A história de Luciano Angelini é completamente diferente. Foram seus trabalhos como artista plástico que o levaram a se tornar um diretor de arte a partir de 1990. Ele considera ainda que sua formação acadêmica e profissional em Engenharia Civil (FAAP) ajuda bastante no desenvolvimento de projetos cênicos. "Fica mais fácil projetar o espaço tendo pré-conhecimento das técnicas de como ele deverá (e poderá) ser construído." Elementos pictóricos não são nenhum mistério para alguém acostumado a lidar com pincéis, telas, tintas, cores e texturas. Por isso, há mais de dez anos, Angelini resolveu complementar seus conhecimentos estudando iluminação, técnicas de edição e informática. "Uni o útil ao agradável." E completa: "Na direção de arte de um evento posso dar asas à imaginação pois participo, inclusive, da criação do projeto que será apresentado para a empresa.

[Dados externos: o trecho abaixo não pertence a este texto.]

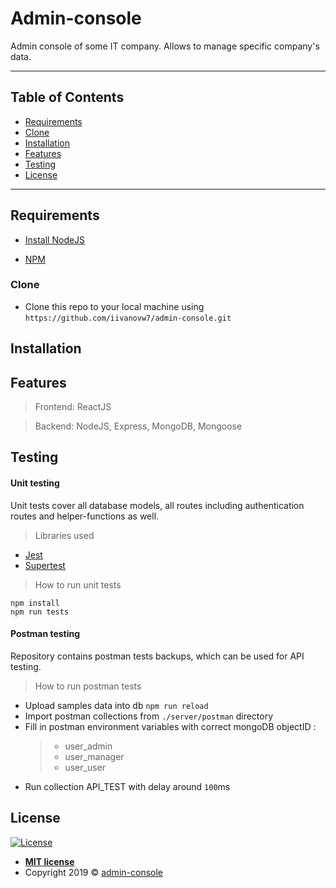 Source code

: # Admin-console

Admin console of some IT company. Allows to manage specific company's data.


---

## Table of Contents

- [Requirements](#requirements)
- [Clone](#clone)
- [Installation](#installation)
- [Features](#features)
- [Testing](#testing)
- [License](#license)

---


## Requirements

- [Install NodeJS](https://nodejs.org/en/) 

- [NPM](https://www.npmjs.com/get-npm)


### Clone

- Clone this repo to your local machine using `https://github.com/iivanovw7/admin-console.git`

## Installation



## Features

> Frontend: ReactJS 

> Backend: NodeJS, Express, MongoDB, Mongoose  

## Testing

#### Unit testing

Unit tests cover all database models, all routes including authentication routes and helper-functions as well.
  
> Libraries used 

- [Jest](https://jestjs.io/)
- [Supertest](https://github.com/visionmedia/supertest)
 
> How to run unit tests

`npm install` <br />
`npm run tests` <br />


#### Postman testing

Repository contains postman tests backups, which can be used for API testing.

> How to run postman tests  

- Upload samples data into db  `npm run reload`
- Import postman collections from `./server/postman` directory
- Fill in postman environment variables with correct mongoDB objectID :
   > - user_admin
   > - user_manager
   > - user_user
- Run collection API_TEST with delay around `100`ms 


## License

[![License](http://img.shields.io/:license-mit-blue.svg?style=flat-square)](http://badges.mit-license.org)

- **[MIT license](http://opensource.org/licenses/mit-license.php)**
- Copyright 2019 © <a href="/" target="_blank">admin-console</a>



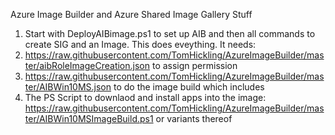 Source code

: Azure Image Builder and Azure Shared Image Gallery Stuff

1. Start with DeployAIBimage.ps1 to set up AIB and then all commands to create SIG and an Image. 
This does eveything. It needs:
2. https://raw.githubusercontent.com/TomHickling/AzureImageBuilder/master/aibRoleImageCreation.json to assign permission
3. https://raw.githubusercontent.com/TomHickling/AzureImageBuilder/master/AIBWin10MS.json to do the image build which includes
4. The PS Script to downlaod and install apps into the image: https://raw.githubusercontent.com/TomHickling/AzureImageBuilder/master/AIBWin10MSImageBuild.ps1 or variants thereof
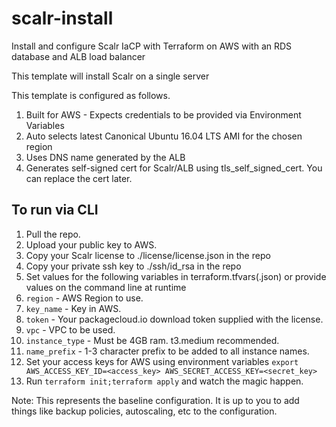 # scalr-install
Install and configure Scalr IaCP with Terraform on AWS with an RDS database and ALB load balancer

This template will install Scalr on a single server

This template is configured as follows.

1. Built for AWS - Expects credentials to be provided via Environment Variables
2. Auto selects latest Canonical Ubuntu 16.04 LTS AMI for the chosen region
3. Uses DNS name generated by the ALB
4. Generates self-signed cert for Scalr/ALB using tls_self_signed_cert. You can replace the cert later.

## To run via CLI

1. Pull the repo.
1. Upload your public key to AWS.
1. Copy your Scalr license to ./license/license.json in the repo
1. Copy your private ssh key to ./ssh/id_rsa in the repo
1. Set values for the following variables in terraform.tfvars(.json) or provide values on the command line at runtime
1. `region` - AWS Region to use.
1. `key_name` - Key in AWS.
1. `token` - Your packagecloud.io download token supplied with the license.
1. `vpc` - VPC to be used.
1. `instance_type` - Must be 4GB ram. t3.medium recommended.
1. `name_prefix` - 1-3 character prefix to be added to all instance names.
1. Set your access keys for AWS using environment variables `export AWS_ACCESS_KEY_ID=<access_key> AWS_SECRET_ACCESS_KEY=<secret_key>`
1. Run `terraform init;terraform apply` and watch the magic happen.

Note: This represents the baseline configuration. It is up to you to add things like backup policies, autoscaling, etc to the configuration.
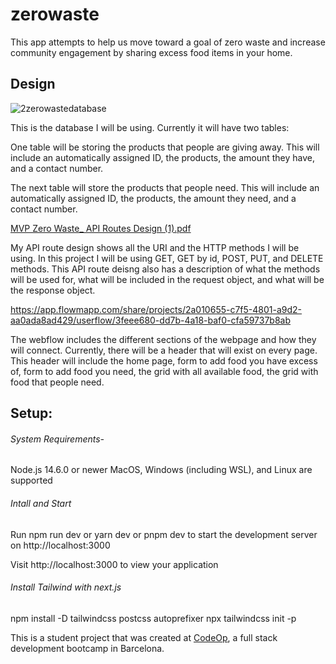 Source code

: 

# zerowaste
This app attempts to help us move toward a goal of zero waste and increase community engagement by sharing excess food items in your home.

## Design 

![2zerowastedatabase](https://user-images.githubusercontent.com/112785177/212876420-85a6ce32-0afc-4cc7-ad31-6088d2bc6e46.png)

This is the database I will be using. Currently it will have two tables:

One table will be storing the products that people are giving away. This will include an automatically assigned ID, the products, the amount they have, and a contact number.

The next table will store the products that people need. This will include an automatically assigned ID, the products, the amount they need, and a contact number.

[MVP Zero Waste_ API Routes Design (1).pdf](https://github.com/goldet/zerowaste/files/10433415/MVP.Zero.Waste_.API.Routes.Design.1.pdf)

My API route design shows all the URI and the HTTP methods I will be using. In this project I will be using GET, GET by id, POST, PUT, and DELETE methods. This API route deisng also has a description of what the methods will be used for, what will be included in the request object, and what will be the response object. 
 
https://app.flowmapp.com/share/projects/2a010655-c7f5-4801-a9d2-aa0ada8ad429/userflow/3feee680-dd7b-4a18-baf0-cfa59737b8ab
 
The webflow includes the different sections of the webpage and how they will connect. Currently, there will be a header that will exist on every page. This header will include the home page, form to add food you have excess of, form to add food you need, the grid with all available food, the grid with food that people need. 


## Setup:

###### System Requirements-
Node.js 14.6.0 or newer
MacOS, Windows (including WSL), and Linux are supported

###### Intall and Start

Run npm run dev or yarn dev or pnpm dev to start the development server on http://localhost:3000

Visit http://localhost:3000 to view your application

###### Install Tailwind with next.js

npm install -D tailwindcss postcss autoprefixer
npx tailwindcss init -p


This is a student project that was created at [CodeOp](http://codeop.tech), a full stack development bootcamp in Barcelona.

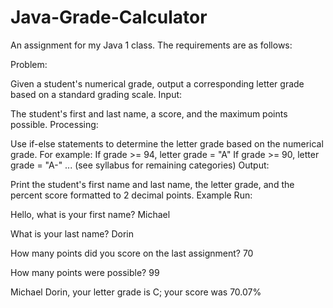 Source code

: # Java-Grade-Calculator

An assignment for my Java 1 class. The requirements are as follows:

Problem:

Given a student's numerical grade, output a corresponding letter grade based on a standard grading scale.
Input:

The student's first and last name, a score, and the maximum points possible. 
Processing:

Use if-else statements to determine the letter grade based on the numerical grade.
For example:
If grade >= 94, letter grade = "A"
If grade >= 90, letter grade = "A-"
... (see syllabus for remaining categories)
Output:

 Print the student's first name and last name, the letter grade, and the percent score formatted to 2 decimal points.
Example Run:

Hello, what is your first name? Michael

What is your last name? Dorin

How many points did you score on the last assignment? 70

How many points were possible? 99

Michael Dorin, your letter grade is C; your score was 70.07%
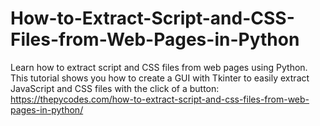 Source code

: # How-to-Extract-Script-and-CSS-Files-from-Web-Pages-in-Python
Learn how to extract script and CSS files from web pages using Python. This tutorial shows you how to create a GUI with Tkinter to easily extract JavaScript and CSS files with the click of a button:
https://thepycodes.com/how-to-extract-script-and-css-files-from-web-pages-in-python/
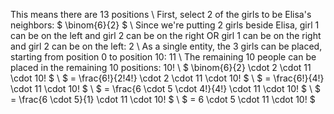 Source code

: This means there are 13 positions \\
First, select 2 of the girls to be Elisa's neighbors: $ \binom{6}{2} $ \\
Since we're putting 2 girls beside Elisa, girl 1 can be on the left and girl 2 can be on the right OR girl 1 can be on the right and girl 2 can be on the left: 2 \\
As a single entity, the 3 girls can be placed, starting from position 0 to position 10: 11 \\
The remaining 10 people can be placed in the remaining 10 positions: 10! \\
$ \binom{6}{2} \cdot 2 \cdot 11 \cdot 10! $ \\
$ = \frac{6!}{2!4!} \cdot 2 \cdot 11 \cdot 10! $ \\
$ = \frac{6!}{4!} \cdot 11 \cdot 10! $ \\
$ = \frac{6 \cdot 5 \cdot 4!}{4!} \cdot 11 \cdot 10! $ \\
$ = \frac{6 \cdot 5}{1} \cdot 11 \cdot 10! $ \\
$ = 6 \cdot 5 \cdot 11 \cdot 10! $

Aí é arregaçar as mangas e usar tudo que a tecnologia oferece para prender a atenção dos participantes durante as apresentações, palestras e shows que integram o projeto".


O AVIADOR

Rossi sente-se mais confortável fazendo direção de arte para cinema. "Você tem mais liberdade. Na TV, e aí estou falando de publicidade, é o cliente quem manda. Você perde o domínio, porque você tem de vender o produto. Então eu chego, com todas as minhas idéias maravilhosas e o diretor fala: ‘Não! É só um plano fechado. Aqui eu só quero a reação do ator’. Aí resta um fundinho e você vai ter de fechar a sua criação neste fundinho. No cinema não, você tem de vender uma idéia e uma história que você concebeu, então tudo tem mais significado e aquilo é um todo com começo, meio e fim. O foco não está no produto, está no ser humano. Devido ao cinema ser mais denso e do espectador registrar com mais atenção a imagem, o produtor de design ou diretor de arte tem um papel muito mais acentuado do que na televisão. O cinema é muito mais realista do que o teatro. O cinema tem de ser hipernaturalista. O teatro é muito mais fake porque um pudim, por exemplo, pode ser feito de papel machê, já que está longe da platéia. No cinema, o pudim tem de ser pudim. Não dá para se fazer um mock-up de pudim, a não ser que seja muito bem feito."

Enfim, para trabalhar em direção de arte, é preciso ter a arte de misturar métodos, estilos e background na hora de dar a identidade visual a uma obra cênica.